Frequently Asked Questions: Divorce Mediation
What are the advantages of mediation?
The parties get to decide: The responsibility and authority for coming to an agreement remain with the people who have the conflict. The dispute is viewed as a problem to be solved. The mediator doesn’t make the decisions, and the parties don’t need to “take their chances” in the courtroom. Many individuals prefer making their own choices when there are complex tradeoffs, rather than giving that power to a judge. The parties are empowered to make decisions that are in their best interests.
Participants in mediation report higher satisfaction rates than people who go to court. Because of their active involvement, they have a higher commitment to upholding the settlement than people who have a judge decide for them. According to the American Bar Association, mediations end in agreement 70 to 80% of the time and have high rates of compliance.

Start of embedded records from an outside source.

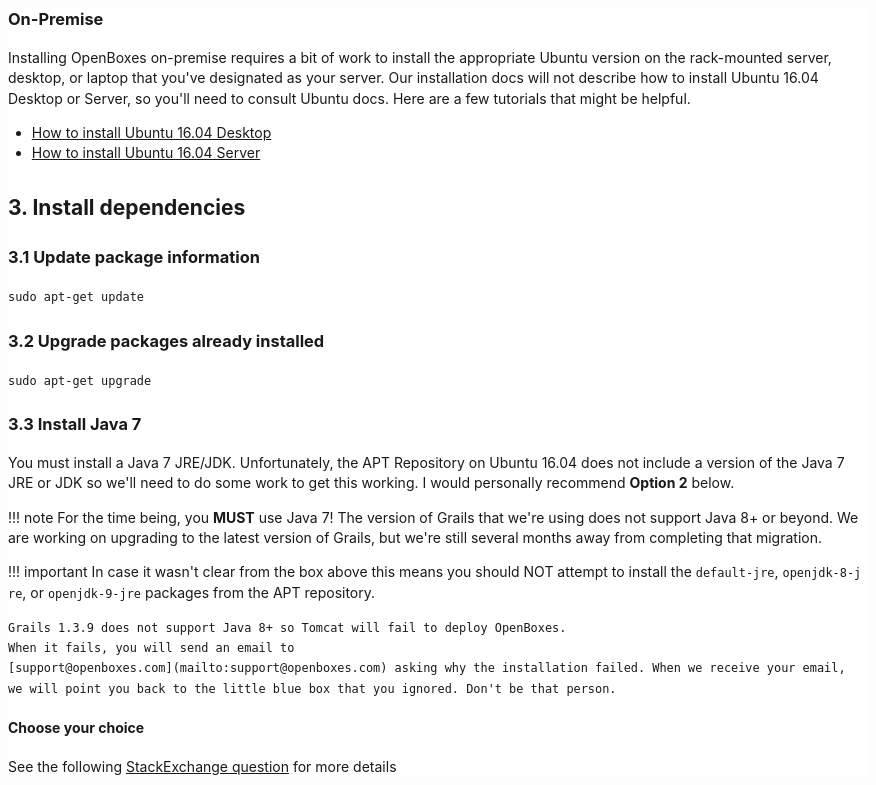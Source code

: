 ### On-Premise
Installing OpenBoxes on-premise requires a bit of work to install the appropriate Ubuntu version on the rack-mounted 
server, desktop, or laptop that you've designated as your server. Our installation docs will not describe how to install 
Ubuntu 16.04 Desktop or Server, so you'll need to consult Ubuntu docs. Here are a few tutorials that might be helpful.

* [How to install Ubuntu 16.04 Desktop](https://tutorials.ubuntu.com/tutorial/tutorial-install-ubuntu-desktop-1604#0)
* [How to install Ubuntu 16.04 Server](https://tutorials.ubuntu.com/tutorial/tutorial-install-ubuntu-server-1604#0)

## 3. Install dependencies

### 3.1 Update package information
```
sudo apt-get update
```

### 3.2 Upgrade packages already installed
```
sudo apt-get upgrade
```

### 3.3 Install Java 7
You must install a Java 7 JRE/JDK. Unfortunately, the APT Repository on Ubuntu 16.04 does not include a version 
of the Java 7 JRE or JDK so we'll need to do some work to get this working. I would personally recommend 
**Option 2** below.


!!! note
    For the time being, you **MUST** use Java 7! The version of Grails that we're using does not support Java 8+ or 
    beyond. We are working on upgrading to the latest version of Grails, but we're still several months away from 
    completing that migration. 

!!! important
    In case it wasn't clear from the box above this means you should NOT attempt to install the `default-jre`, 
    `openjdk-8-jre`, or `openjdk-9-jre` packages from the APT repository. 
    
    Grails 1.3.9 does not support Java 8+ so Tomcat will fail to deploy OpenBoxes. 
    When it fails, you will send an email to 
    [support@openboxes.com](mailto:support@openboxes.com) asking why the installation failed. When we receive your email, 
    we will point you back to the little blue box that you ignored. Don't be that person.

#### Choose your choice
See the following [StackExchange question](https://askubuntu.com/questions/761127/how-do-i-install-openjdk-7-on-ubuntu-16-04-or-higher) for more details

Mediation can be a less intimidating process than going to court. Since there are no strict rules of procedure, this flexibility allows the people involved to find the best path to agreement. Mediation can deal with multiple parties and a variety of issues at one time. In addition, years may pass before a case comes to trial, while a mediated agreement may be obtained in a couple of hours or in sessions over a few weeks.
Further, the mediator will keep all the information discussed in the family mediation sessions confidential whereas tried cases generally take place in open court.